Accurate tracking of high-value, costly items through a production or warehouse process is becoming an increasingly common requirement. Tim Stokes of SICK UK looks at what this means in practice.

RFID beats the heavy metal blues

>Tracking errors are the gremlins that can undermine the logistics of a bespoke manufacturing operation.  For car manufacturers who are compelled by marketing pressure to offer many choices to attract customers, it can be months or years before the same combination is requested again, so a wrongly kitted-out car could be an expensive mistake.

>Luxury cars, for example, are supplied to specific customer preferences such as optional equipment, colour ways and trim. Tracking each vehicle to deliver exactly the right customer choices means knowing, in real time, the exact specification of each individual vehicle and the stage it has reached in the production process.

>Tracking errors are the gremlins that can undermine the logistics of a bespoke manufacturing operation. Attaching a unique identifier early in manufacture, such as during installation of the floor pan, is therefore essential to avoid identification mix-ups. It enables the vehicle to be recognised throughout production to final assembly and completion.

>RFID systems, with transponders on the work piece and read/write interrogators at the appropriate points in the product flow, offer many advantages in complex manufacture and assembly. The transponders are capable of holding large amounts of information which can be added at each stage.

>The information stored provides traceability and quality assurance data, details the exact processes undergone and the components added to meet the required final specification. The data can even remain attached and accessible throughout the vehicle's lifetime for full accessibility, even aiding eventual recycling. Although more expensive per item, RFID is more reliable than 1D/2D barcoding and part-marking systems which are frequently obscured by dirt, paint or tape, damage and lack of line-of-sight visibility.
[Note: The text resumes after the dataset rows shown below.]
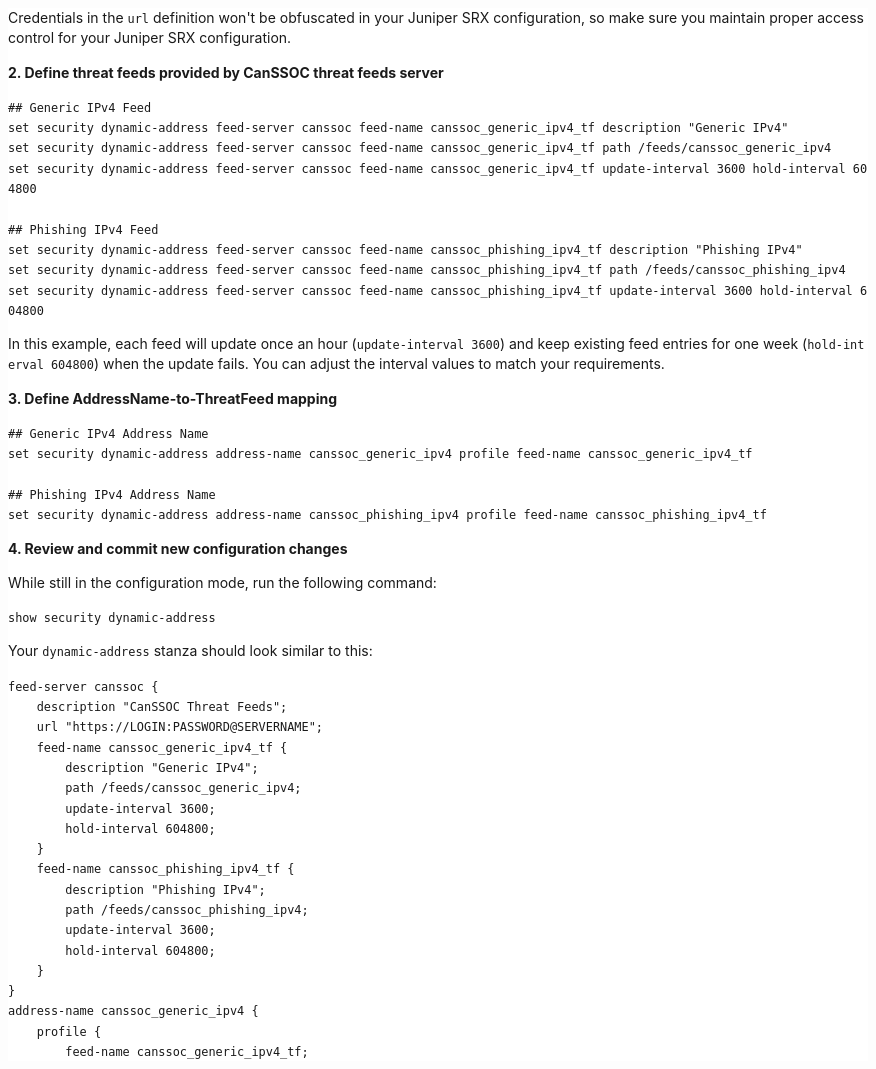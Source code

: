Credentials in the `url` definition won't be obfuscated in your Juniper SRX configuration, so make sure you maintain proper access control for your Juniper SRX configuration.

**2. Define threat feeds provided by CanSSOC threat feeds server**

```
## Generic IPv4 Feed
set security dynamic-address feed-server canssoc feed-name canssoc_generic_ipv4_tf description "Generic IPv4" 
set security dynamic-address feed-server canssoc feed-name canssoc_generic_ipv4_tf path /feeds/canssoc_generic_ipv4
set security dynamic-address feed-server canssoc feed-name canssoc_generic_ipv4_tf update-interval 3600 hold-interval 604800

## Phishing IPv4 Feed
set security dynamic-address feed-server canssoc feed-name canssoc_phishing_ipv4_tf description "Phishing IPv4" 
set security dynamic-address feed-server canssoc feed-name canssoc_phishing_ipv4_tf path /feeds/canssoc_phishing_ipv4
set security dynamic-address feed-server canssoc feed-name canssoc_phishing_ipv4_tf update-interval 3600 hold-interval 604800
```

In this example, each feed will update once an hour (`update-interval 3600`) and keep existing feed entries for one week (`hold-interval 604800`) when the update fails. You can adjust the interval values to match your requirements.

**3. Define AddressName-to-ThreatFeed mapping**

```
## Generic IPv4 Address Name
set security dynamic-address address-name canssoc_generic_ipv4 profile feed-name canssoc_generic_ipv4_tf

## Phishing IPv4 Address Name
set security dynamic-address address-name canssoc_phishing_ipv4 profile feed-name canssoc_phishing_ipv4_tf
```

**4. Review and commit new configuration changes**

While still in the configuration mode, run the following command:

```
show security dynamic-address
```

Your `dynamic-address` stanza should look similar to this:

```
feed-server canssoc {
    description "CanSSOC Threat Feeds";
    url "https://LOGIN:PASSWORD@SERVERNAME";
    feed-name canssoc_generic_ipv4_tf {
        description "Generic IPv4";
        path /feeds/canssoc_generic_ipv4;
        update-interval 3600;
        hold-interval 604800;
    }
    feed-name canssoc_phishing_ipv4_tf {
        description "Phishing IPv4";
        path /feeds/canssoc_phishing_ipv4;
        update-interval 3600;
        hold-interval 604800;
    }
}
address-name canssoc_generic_ipv4 {
    profile {
        feed-name canssoc_generic_ipv4_tf;
```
For expensive goods RFID can be an alternative worth the investment. But the 'Achilles heel' of RFID has traditionally been its tendency to become inaccurate in locations with extensive metal surfaces and mass, or volumes of fluids, which may distort and reflect the radio signal.

>Of course, these potential barriers are present in many manufacturing environments. So manufacturers are keen to find ways around them - especially those with high-value products with a large number of components and product variants. One customer of Sick, a prestige automotive manufacturer at a production plant in Germany, was experiencing difficulties with consistency of operation through the paint shop. Use of standard RFID had resulted in frequent line downtime from null reads, as well as some specification errors when the wrong car was selected. There had even been collisions where a car body became 'invisible'. As a result, some cars had to be rejected. Paper label identification did not survive the paintshop drying process, and attempts to use RFID after the paint shop, combined with additional barcoding, had also not delivered the accuracy needed for efficient manufacturing operations.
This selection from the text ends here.